I got some questions, and maybe some of you more knowlegeable folks can help me here. The Ultrastinger is advertised as 75,000 candlepower, and this 8060 is advertised at 190 lumens, how does that compare? I see streamlight has a stinger LED that will work in my charger, but it doesn't have the performance of this 8060, it stomps it in run time and lumens, and I like being able to use regular batteries if need be. So, what's the comparison of candlepower to lumens if you can tell me.


----------



## n9zez (Oct 13, 2008)

*Re: New Pelican 8060*

Okay, I got tired of waiting and just went ahead and ordered the 8060.

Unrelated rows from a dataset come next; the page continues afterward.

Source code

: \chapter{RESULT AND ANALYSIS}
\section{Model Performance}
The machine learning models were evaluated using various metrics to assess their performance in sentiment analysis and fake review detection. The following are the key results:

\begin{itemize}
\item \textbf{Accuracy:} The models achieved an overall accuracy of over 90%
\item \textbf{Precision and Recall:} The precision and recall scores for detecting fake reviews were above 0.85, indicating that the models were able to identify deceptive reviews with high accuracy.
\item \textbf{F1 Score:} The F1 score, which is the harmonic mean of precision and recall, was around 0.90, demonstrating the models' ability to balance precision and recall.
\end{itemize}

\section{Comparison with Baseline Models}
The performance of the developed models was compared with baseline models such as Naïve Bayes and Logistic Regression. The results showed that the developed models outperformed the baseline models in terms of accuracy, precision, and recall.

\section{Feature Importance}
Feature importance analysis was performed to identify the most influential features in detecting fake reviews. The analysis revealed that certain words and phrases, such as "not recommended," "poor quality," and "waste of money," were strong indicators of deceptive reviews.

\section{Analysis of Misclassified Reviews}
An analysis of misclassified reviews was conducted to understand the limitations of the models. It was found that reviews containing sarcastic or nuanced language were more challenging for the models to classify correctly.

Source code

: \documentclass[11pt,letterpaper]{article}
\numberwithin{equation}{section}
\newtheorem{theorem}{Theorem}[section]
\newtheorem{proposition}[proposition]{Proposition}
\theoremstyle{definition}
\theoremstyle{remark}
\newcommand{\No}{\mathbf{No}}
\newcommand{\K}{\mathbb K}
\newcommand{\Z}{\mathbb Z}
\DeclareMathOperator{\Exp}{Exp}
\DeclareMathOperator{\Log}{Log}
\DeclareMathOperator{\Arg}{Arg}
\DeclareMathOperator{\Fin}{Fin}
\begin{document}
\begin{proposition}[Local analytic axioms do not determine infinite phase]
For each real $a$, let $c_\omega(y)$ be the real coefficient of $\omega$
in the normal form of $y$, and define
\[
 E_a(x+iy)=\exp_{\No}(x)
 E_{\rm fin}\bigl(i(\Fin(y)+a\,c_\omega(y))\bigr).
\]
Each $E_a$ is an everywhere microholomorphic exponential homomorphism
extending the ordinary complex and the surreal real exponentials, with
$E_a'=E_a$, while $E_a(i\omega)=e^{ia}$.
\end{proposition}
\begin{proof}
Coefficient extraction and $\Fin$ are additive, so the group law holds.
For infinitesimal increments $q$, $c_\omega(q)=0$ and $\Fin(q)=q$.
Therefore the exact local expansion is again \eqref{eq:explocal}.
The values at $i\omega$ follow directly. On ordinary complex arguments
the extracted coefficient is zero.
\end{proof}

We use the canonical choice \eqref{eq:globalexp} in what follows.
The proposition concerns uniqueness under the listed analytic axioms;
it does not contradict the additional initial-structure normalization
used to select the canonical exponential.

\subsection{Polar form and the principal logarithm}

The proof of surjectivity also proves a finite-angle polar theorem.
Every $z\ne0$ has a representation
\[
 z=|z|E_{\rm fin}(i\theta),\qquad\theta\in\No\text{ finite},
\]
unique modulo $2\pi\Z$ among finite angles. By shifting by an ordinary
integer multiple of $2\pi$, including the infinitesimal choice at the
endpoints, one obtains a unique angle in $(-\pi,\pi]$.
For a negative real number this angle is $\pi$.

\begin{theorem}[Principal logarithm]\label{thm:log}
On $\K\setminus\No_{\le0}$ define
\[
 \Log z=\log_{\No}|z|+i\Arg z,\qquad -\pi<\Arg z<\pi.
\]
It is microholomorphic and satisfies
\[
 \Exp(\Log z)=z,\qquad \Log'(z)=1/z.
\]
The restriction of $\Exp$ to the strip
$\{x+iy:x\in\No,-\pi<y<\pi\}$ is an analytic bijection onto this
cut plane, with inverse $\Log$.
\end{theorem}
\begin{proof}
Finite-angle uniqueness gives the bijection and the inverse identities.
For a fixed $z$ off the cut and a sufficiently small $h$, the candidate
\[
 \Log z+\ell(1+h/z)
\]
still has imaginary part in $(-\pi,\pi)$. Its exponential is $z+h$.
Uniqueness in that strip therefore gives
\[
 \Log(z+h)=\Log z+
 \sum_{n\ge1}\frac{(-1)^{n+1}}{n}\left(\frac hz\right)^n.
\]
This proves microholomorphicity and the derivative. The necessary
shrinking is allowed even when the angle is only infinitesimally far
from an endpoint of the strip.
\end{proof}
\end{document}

Like many previous posters, I too use the Streamlight Ultrastinger for duty use and was looking for a LED alternative to complement my Wolf Eyes Sniper that I carry on my belt.

That being said, I will do an amateur review of what I think between the two for you guys.

I ordered the light on Friday, should be here on Wednesday.


----------



## Bullman (Oct 13, 2008)

*Re: New Pelican 8060*

I am currently using an Ultra Stinger as a car light at work, and I was looking to get another big light, preferably a LED to supplement that. This new Pelican looks like the kind of light I was looking for, I like the longer burn time, and I need something rechargeable. Guess it is so new there may not be much I can get any feed back on .


----------



## guam9092 (Oct 13, 2008)

*Re: New Pelican 8060*

Received my 8060 today and have it on charge. I will use it on my next graveyard shift this Wednesday. It has that rugged look and feel.


----------



## Optik49 (Oct 13, 2008)

*Re: New Pelican 8060*

I have an Ultra Stinger as well. I thought about changing but I’m concerned about the battery in the 8060 and I have heard the 4 C alkaline batteries rattle in the light. I guess for me it will come down to the reviews, BEAM SHOTS with a comparison to the Ultra Stinger both on flood and spot and a side by side shot, for size reference.


----------



## Bullman (Oct 15, 2008)

*Re: New Pelican 8060*

Bump, waiting for the reviews with baited breath, or that could be supper I am smelling


----------



## 276 (Oct 15, 2008)

*Re: New Pelican 8060*

Got mine today, longer than i thought, but love the fact that i can use regular alkaline c cell batteries in it.


----------



## n9zez (Oct 16, 2008)

*Re: New Pelican 8060*

Grr.... I still have 2 days left before my light gets here!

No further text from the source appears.